→ TASK DESCRIPTION
Which lines of the data contain the string "player"? Copy every one of them.

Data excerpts
______________________________

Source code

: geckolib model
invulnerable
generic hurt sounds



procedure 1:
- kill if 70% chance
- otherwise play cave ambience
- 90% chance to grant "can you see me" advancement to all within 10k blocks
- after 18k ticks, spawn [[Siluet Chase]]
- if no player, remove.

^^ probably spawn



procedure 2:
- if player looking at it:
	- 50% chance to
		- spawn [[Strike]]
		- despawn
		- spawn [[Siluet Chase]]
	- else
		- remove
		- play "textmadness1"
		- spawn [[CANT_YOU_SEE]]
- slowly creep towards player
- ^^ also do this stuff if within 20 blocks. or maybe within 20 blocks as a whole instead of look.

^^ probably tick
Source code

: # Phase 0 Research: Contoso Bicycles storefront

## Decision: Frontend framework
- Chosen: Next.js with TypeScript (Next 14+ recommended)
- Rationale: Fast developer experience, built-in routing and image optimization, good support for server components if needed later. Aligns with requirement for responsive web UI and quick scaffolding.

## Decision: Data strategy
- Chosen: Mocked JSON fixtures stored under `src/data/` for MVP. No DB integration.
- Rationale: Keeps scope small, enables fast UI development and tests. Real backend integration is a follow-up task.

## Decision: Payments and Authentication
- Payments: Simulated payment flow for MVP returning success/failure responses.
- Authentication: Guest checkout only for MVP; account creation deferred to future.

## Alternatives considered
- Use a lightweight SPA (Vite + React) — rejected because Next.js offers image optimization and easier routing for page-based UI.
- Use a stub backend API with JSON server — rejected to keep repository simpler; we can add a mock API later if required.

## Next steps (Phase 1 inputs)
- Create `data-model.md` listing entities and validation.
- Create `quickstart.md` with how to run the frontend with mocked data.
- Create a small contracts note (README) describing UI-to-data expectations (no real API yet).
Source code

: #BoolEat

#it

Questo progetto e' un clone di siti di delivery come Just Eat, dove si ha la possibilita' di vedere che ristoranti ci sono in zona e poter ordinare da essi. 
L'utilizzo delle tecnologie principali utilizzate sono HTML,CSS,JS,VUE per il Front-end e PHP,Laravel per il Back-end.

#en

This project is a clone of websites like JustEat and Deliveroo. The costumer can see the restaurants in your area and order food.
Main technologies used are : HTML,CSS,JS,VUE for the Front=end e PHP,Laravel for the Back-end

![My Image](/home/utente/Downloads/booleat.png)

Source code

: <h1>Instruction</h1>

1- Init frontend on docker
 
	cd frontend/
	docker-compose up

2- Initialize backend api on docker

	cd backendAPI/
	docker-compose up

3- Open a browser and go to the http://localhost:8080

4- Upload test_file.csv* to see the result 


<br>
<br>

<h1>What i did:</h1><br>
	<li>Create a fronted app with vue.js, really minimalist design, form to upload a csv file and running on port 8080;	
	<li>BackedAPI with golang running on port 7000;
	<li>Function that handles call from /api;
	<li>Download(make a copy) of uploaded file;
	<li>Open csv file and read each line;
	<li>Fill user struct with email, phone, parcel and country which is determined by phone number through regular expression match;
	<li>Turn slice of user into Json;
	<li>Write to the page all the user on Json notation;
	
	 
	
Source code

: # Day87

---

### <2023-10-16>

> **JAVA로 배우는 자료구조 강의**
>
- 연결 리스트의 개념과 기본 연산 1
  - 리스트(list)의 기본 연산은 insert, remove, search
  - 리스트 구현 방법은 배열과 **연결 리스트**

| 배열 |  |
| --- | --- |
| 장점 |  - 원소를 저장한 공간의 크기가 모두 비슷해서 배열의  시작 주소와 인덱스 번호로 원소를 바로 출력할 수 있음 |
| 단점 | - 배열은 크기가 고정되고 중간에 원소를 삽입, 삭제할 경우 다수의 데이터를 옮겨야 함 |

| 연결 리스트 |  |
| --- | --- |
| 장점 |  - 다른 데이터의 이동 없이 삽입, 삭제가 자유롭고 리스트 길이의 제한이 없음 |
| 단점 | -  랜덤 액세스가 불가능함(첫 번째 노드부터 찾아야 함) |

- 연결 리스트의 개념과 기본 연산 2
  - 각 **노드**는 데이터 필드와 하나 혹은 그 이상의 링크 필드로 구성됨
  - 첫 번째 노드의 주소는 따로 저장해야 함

______________________________

→ OUTPUT OF THE TASK
- if no player, remove.
- if player looking at it:
- slowly creep towards player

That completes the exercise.